For the usability aspect, it is important that the generated sleep quality estimate comes with the analysis of the factors that most affect it, so actions can be taken and further investigation is easier. The PSQI has seven dimensions that are aggregated to generate a unique score, but each dimension can give different important insights. After estimating each dimension separately, the Sleep Quality Index is created by aggregating the score of each dimension, as in PSQI. This score can be used to discriminate an individual's sleep quality as good sleep quality, when the PSQI is less than or equal to five, and bad sleep quality otherwise.
In order to achieve the above objectives, the present invention proposes a computer implemented method for determining a score for a sleep quality component, the method comprising: acquiring historical data from a wearable device worn by the user and profile information of the user; treating the historical data and profile information to transform the historical data and profile information into sleep related features; processing the sleep related features by means of one or more trained Machine Learning models; determining the score for each of one or more sleep quality components using the processed sleep related features.
In addition, the present invention also proposes a computer-readable medium comprising instructions which, when executed by a processor, perform methods according to the present invention.
Furthermore, the present invention also proposes a system for determining a score for a sleep quality component, the system comprising: an acquisition module configured to acquire historical data from a wearable device worn by the user and profile information of the user; a feature module configured to treat the historical data and profile information to transform the historical data and profile information into sleep related features; a component prediction module configured to process the sleep related features using one or more trained Machine Learning models; the component prediction module further configured to determine the score for each of one or more sleep quality components using the processed sleep related features.
In one particular embodiment, the method of the present invention consists in aggregating from 1 to 30 days records in a month period to generate the features that will be used by the scoring module. The aggregation uses descriptive statistics such as mean, median, standard deviation, coefficient of variation, skewness, kurtosis and mean absolute deviation to make a statistical inference of a month evaluation based on the amount of data recorded in this period (minimum one sleep session and one day with physical activity). The aggregation step may include machine learning models, regressions or trend analysis to generate the features. The aggregation step can also take user profile information into account. This step solves the problem of finding trends on sleep components that are only visible when using a longer period than one night, which is the most common method used in prior art to calculate sleep scores.

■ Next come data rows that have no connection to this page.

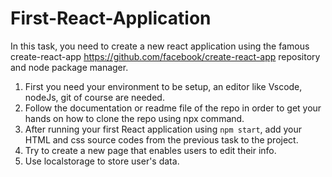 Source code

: # First-React-Application

In this task, you need to create a new react application using the famous create-react-app https://github.com/facebook/create-react-app repository and node package manager.

1. First you need your environment to be setup, an editor like Vscode, nodeJs, git of course are needed.
1. Follow the documentation or readme file of the repo in order to get your hands on how to clone the repo using npx command.
1. After running your first React application using `npm start`, add your HTML and css source codes from the previous task to the project.
1. Try to create a new page that enables users to edit their info.
1. Use localstorage to store user's data.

The second step consists in predicting scores for the following seven sleep quality components: Sleep Duration, Habitual Sleep Efficiency, Sleep Latency, Use of Sleep Medication, Subjective Sleep Quality, Sleep Disturbances and Daytime Dysfunction. These components were chosen because they can be interpreted in the same way as the manually filled sleep questionnaire. The scoring method uses machine learning methods based on decision tree models (due its explicability), but can be based on neural networks and other regression models. The inputs of the models are the aggregated features extracted in step 1 and user profile data, such as age and gender. Each component prediction model is trained individually. The training dataset consists of collected data from volunteers that use the device for at least 30 days and fill the PSQI questionnaire at the last day. The PSQI components scores are used as ground truth for the models training. The training consists in increasing the correlation between each model output value and the ground truth. When using machine learning methods to subjective data as baseline, we solve the problem of having a Sleep Quality Index that actually is based on user's sleep quality perception instead of a calculated metric based only on objective data.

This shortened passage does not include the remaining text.